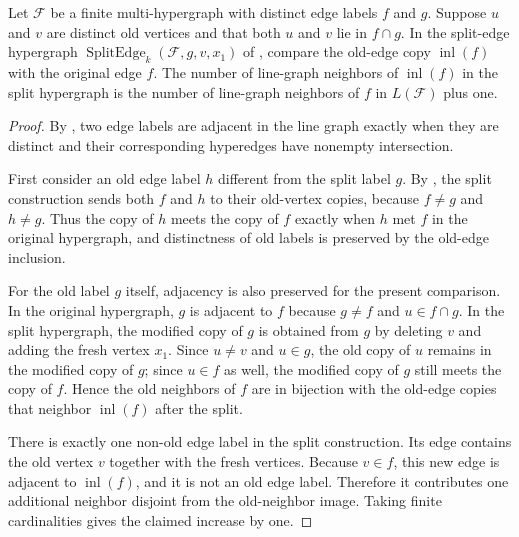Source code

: \begin{helper}
Let $\mathcal F$ be a finite multi-hypergraph with distinct edge labels
$f$ and $g$.  Suppose $u$ and $v$ are distinct old vertices and that both
$u$ and $v$ lie in $f\cap g$.  In the split-edge hypergraph
$\operatorname{SplitEdge}_k(\mathcal F,g,v,x_1)$ of
, compare the old-edge copy
$\operatorname{inl}(f)$ with the original edge $f$.  The number of line-graph
neighbors of $\operatorname{inl}(f)$ in the split hypergraph is the number of
line-graph neighbors of $f$ in $L(\mathcal F)$ plus one.
\end{helper}
\begin{proof}
By , two edge labels are adjacent in the line
graph exactly when they are distinct and their corresponding hyperedges have
nonempty intersection.

First consider an old edge label $h$ different from the split label $g$.
By , the split construction sends both
$f$ and $h$ to their old-vertex copies, because $f\ne g$ and $h\ne g$.
Thus the copy of $h$ meets the copy of $f$ exactly when $h$ met $f$ in the
original hypergraph, and distinctness of old labels is preserved by the
old-edge inclusion.

For the old label $g$ itself, adjacency is also preserved for the present
comparison.  In the original hypergraph, $g$ is adjacent to $f$ because
$g\ne f$ and $u\in f\cap g$.  In the split hypergraph, the modified copy of
$g$ is obtained from $g$ by deleting $v$ and adding the fresh vertex $x_1$.
Since $u\ne v$ and $u\in g$, the old copy of $u$ remains in the modified
copy of $g$; since $u\in f$ as well, the modified copy of $g$ still meets
the copy of $f$.  Hence the old neighbors of $f$ are in bijection with the
old-edge copies that neighbor $\operatorname{inl}(f)$ after the split.

There is exactly one non-old edge label in the split construction.  Its edge
contains the old vertex $v$ together with the fresh vertices.  Because
$v\in f$, this new edge is adjacent to $\operatorname{inl}(f)$, and it is
not an old edge label.  Therefore it contributes one additional neighbor
disjoint from the old-neighbor image.  Taking finite cardinalities gives
the claimed increase by one.
\end{proof}
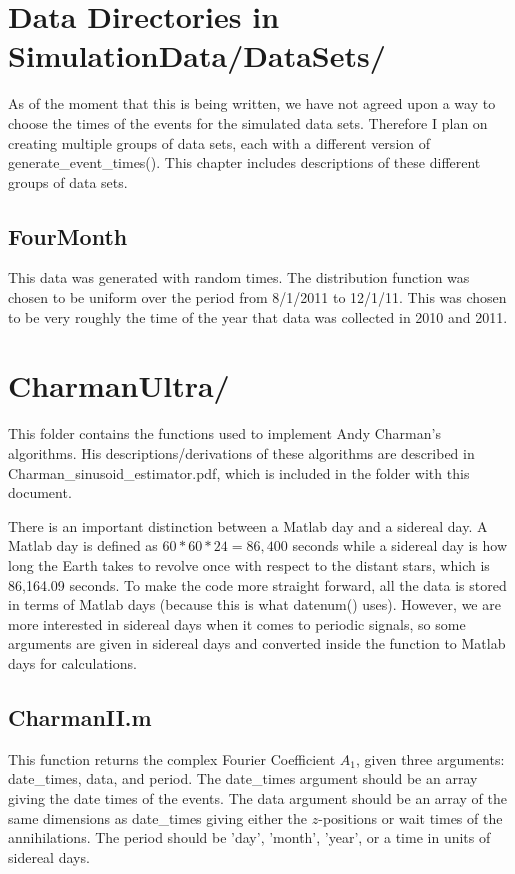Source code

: \documentclass[12pt]{report}
\begin{document}
\chapter{Data Directories in SimulationData/DataSets/}
\label{chap:data_directories}
As of the moment that this is being written, we have not agreed upon a way to choose the times of the events for the simulated data sets.  Therefore I plan on creating multiple groups of data sets, each with a different version of generate\_event\_times().  This chapter includes descriptions of these different groups of data sets.

\section{FourMonth}
This data was generated with random times.  The distribution function was chosen to be uniform over the period from 8/1/2011 to 12/1/11.  This was chosen to be very roughly the time of the year that data was collected in 2010 and 2011.





\chapter{CharmanUltra/}
This folder contains the functions used to implement Andy Charman's algorithms.  His descriptions/derivations of these algorithms are described in Charman\_sinusoid\_estimator.pdf, which is included in the folder with this document.

There is an important distinction between a Matlab day and a sidereal day.  A Matlab day is defined as $60*60*24=86,400$ seconds while a sidereal day is how long the Earth takes to revolve once with respect to the distant stars, which is 86,164.09 seconds.  To make the code more straight forward, all the data is stored in terms of Matlab days (because this is what datenum() uses).  However, we are more interested in sidereal days when it comes to periodic signals, so some arguments are given in sidereal days and converted inside the function to Matlab days for calculations.

\section{CharmanII.m}
This function returns the complex Fourier Coefficient $A_1$, given three arguments: date\_times, data, and period.  The date\_times argument should be an array giving the date times of the events.  The data argument should be an array of the same dimensions as date\_times giving either the $z$-positions or wait times of the annihilations.  The period should be 'day', 'month', 'year', or a time in units of sidereal days.
\end{document}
* * * * * * * * *
To do: Taking the records above, retype every line from the one with "and that both" down to the one with "Since $u\ne v$", exactly and with nothing else.

Task answer:
$f$ and $g$.  Suppose $u$ and $v$ are distinct old vertices and that both
$u$ and $v$ lie in $f\cap g$.  In the split-edge hypergraph
$\operatorname{SplitEdge}_k(\mathcal F,g,v,x_1)$ of
, compare the old-edge copy
$\operatorname{inl}(f)$ with the original edge $f$.  The number of line-graph
neighbors of $\operatorname{inl}(f)$ in the split hypergraph is the number of
line-graph neighbors of $f$ in $L(\mathcal F)$ plus one.
\end{helper}
\begin{proof}
By , two edge labels are adjacent in the line
graph exactly when they are distinct and their corresponding hyperedges have
nonempty intersection.

First consider an old edge label $h$ different from the split label $g$.
By , the split construction sends both
$f$ and $h$ to their old-vertex copies, because $f\ne g$ and $h\ne g$.
Thus the copy of $h$ meets the copy of $f$ exactly when $h$ met $f$ in the
original hypergraph, and distinctness of old labels is preserved by the
old-edge inclusion.

For the old label $g$ itself, adjacency is also preserved for the present
comparison.  In the original hypergraph, $g$ is adjacent to $f$ because
$g\ne f$ and $u\in f\cap g$.  In the split hypergraph, the modified copy of
$g$ is obtained from $g$ by deleting $v$ and adding the fresh vertex $x_1$.
Since $u\ne v$ and $u\in g$, the old copy of $u$ remains in the modified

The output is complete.